● **INSTRUCTIONS FOR THE TASK**
From the entries below, extract every line that includes the word "each".

[[ RECORDS SUPPLIED, beginning ]]

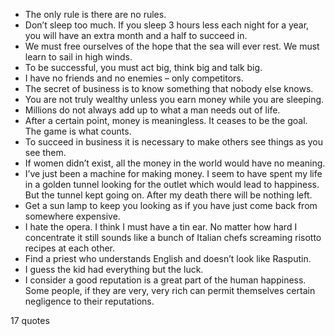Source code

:  - The only rule is there are no rules.
 - Don’t sleep too much. If you sleep 3 hours less each night for a year, you will have an extra month and a half to succeed in.
 - We must free ourselves of the hope that the sea will ever rest. We must learn to sail in high winds.
 - To be successful, you must act big, think big and talk big.
 - I have no friends and no enemies – only competitors.
 - The secret of business is to know something that nobody else knows.
 - You are not truly wealthy unless you earn money while you are sleeping.
 - Millions do not always add up to what a man needs out of life.
 - After a certain point, money is meaningless. It ceases to be the goal. The game is what counts.
 - To succeed in business it is necessary to make others see things as you see them.
 - If women didn’t exist, all the money in the world would have no meaning.
 - I’ve just been a machine for making money. I seem to have spent my life in a golden tunnel looking for the outlet which would lead to happiness. But the tunnel kept going on. After my death there will be nothing left.
 - Get a sun lamp to keep you looking as if you have just come back from somewhere expensive.
 - I hate the opera. I think I must have a tin ear. No matter how hard I concentrate it still sounds like a bunch of Italian chefs screaming risotto recipes at each other.
 - Find a priest who understands English and doesn’t look like Rasputin.
 - I guess the kid had everything but the luck.
 - I consider a good reputation is a great part of the human happiness. Some people, if they are very, very rich can permit themselves certain negligence to their reputations.

17 quotes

[[ RECORDS SUPPLIED, end ]]

● **EXERCISE OUTPUT**
 - Don’t sleep too much. If you sleep 3 hours less each night for a year, you will have an extra month and a half to succeed in.
 - I hate the opera. I think I must have a tin ear. No matter how hard I concentrate it still sounds like a bunch of Italian chefs screaming risotto recipes at each other.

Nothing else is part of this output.